Broad thecal impression at C6-7 is also seen, right C7 neuroforamen is moderately narrowed, left C7 neuroforamen mildly narrowed. At C4-C5 a tiny central protrusion is seen.
A physiatrist on 3/14/13 recommended I have PT, Cervical nerve root block and consult a neurosurgeon. He said I’ll never regain 100% of my triceps muscle strength. He said I may get up to 80%, I am right handed and am a musician.
I tried acupuncture and after one visit, developed vertigo which lasted for just over a week. It affected my walking but the MD did not seem concerned. It has gone away.
I had a PT visit and he said my right triceps strength is 3/5 and I had decreased reflex right triceps.
I have an appointment with a neurosurgeon on 4/09/13. I am trying to schedule the C7 nerve root block, pending insurance issues.
Currently my right index finger is numb, the side of my middle finger is numb, and my right triceps continues to be weak. I am already noticing loss of muscle tone. My right hand is crampy and typing is laborious but I have to continue to work.

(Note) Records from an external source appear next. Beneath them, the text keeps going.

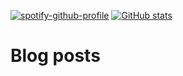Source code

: [![spotify-github-profile](https://spotify-github-profile.vercel.app/api/view?uid=11100682144&cover_image=true&theme=default)](https://spotify-github-profile.vercel.app/api/view?uid=11100682144&redirect=true)
[![GitHub stats](https://github-readme-stats.vercel.app/api?username=SiderealArt)](https://github.com/anuraghazra/github-readme-stats)

# Blog posts
<!-- BLOG-POST-LIST:START -->
<!-- BLOG-POST-LIST:END -->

I am practicing good posture but my symptoms are persistent. I have noticed some slight left arm/hand symptoms occasionally.
1. At this point, can a right C7 nerve root block take enough pressure off the nerve to avoid surgery or is this just a bandaid/temporary measure?2. Is it possible, in time, that the nerve can “unpinch” itself or are aggressive measures needed? Can a good PT and/or an osteopath with manipulations help unpinch the nerve?

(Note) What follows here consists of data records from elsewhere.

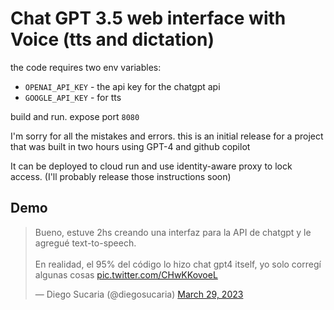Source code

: # Chat GPT 3.5 web interface with Voice (tts and dictation)

the code requires two env variables:

- `OPENAI_API_KEY` - the api key for the chatgpt api
- `GOOGLE_API_KEY` - for tts


build and run. expose port `8080`

I'm sorry for all the mistakes and errors. this is an initial release for a project that was built in two hours using GPT-4 and github copilot

It can be deployed to cloud run and use identity-aware proxy to lock access. (I'll probably release those instructions soon)

## Demo

<blockquote class="twitter-tweet"><p lang="es" dir="ltr">Bueno, estuve 2hs creando una interfaz para la API de chatgpt y le agregué text-to-speech.<br><br>En realidad, el 95% del código lo hizo chat gpt4 itself, yo solo corregí algunas cosas <a href="https://t.co/CHwKKovoeL">pic.twitter.com/CHwKKovoeL</a></p>&mdash; Diego Sucaria (@diegosucaria) <a href="https://twitter.com/diegosucaria/status/1640928816452231169?ref_src=twsrc%5Etfw">March 29, 2023</a></blockquote> <script async src="https://platform.twitter.com/widgets.js" charset="utf-8"></script>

3. Is it true that surgery/decompression does not guarantee that weakness will resolve? What would then be the point of surgery if I don’t have much pain at present? My main symptoms are weakness/numbness.
4. I have a huge dream trip to Europe planned for the end of July which is already paid for. This seems like terrible timing if I need surgery. If I had surgery say, early May, would I be able to go on this trip? (I will have help with luggage, won’t have to do much heavy lifting).
I read in one book “Do You Really Need Back Surgery?” that decompressive surgery has become so advanced that can be done as an outpatient procedure with patients back to work in a few days. Is this true?
If I wait until after the trip (July 26 – Aug 4), that will be going on 7 months, is that too long to wait regarding my right triceps weakness?
I know without examining me that you cannot answer all of these questions accurately but I do sincerely appreciate your time and expertise!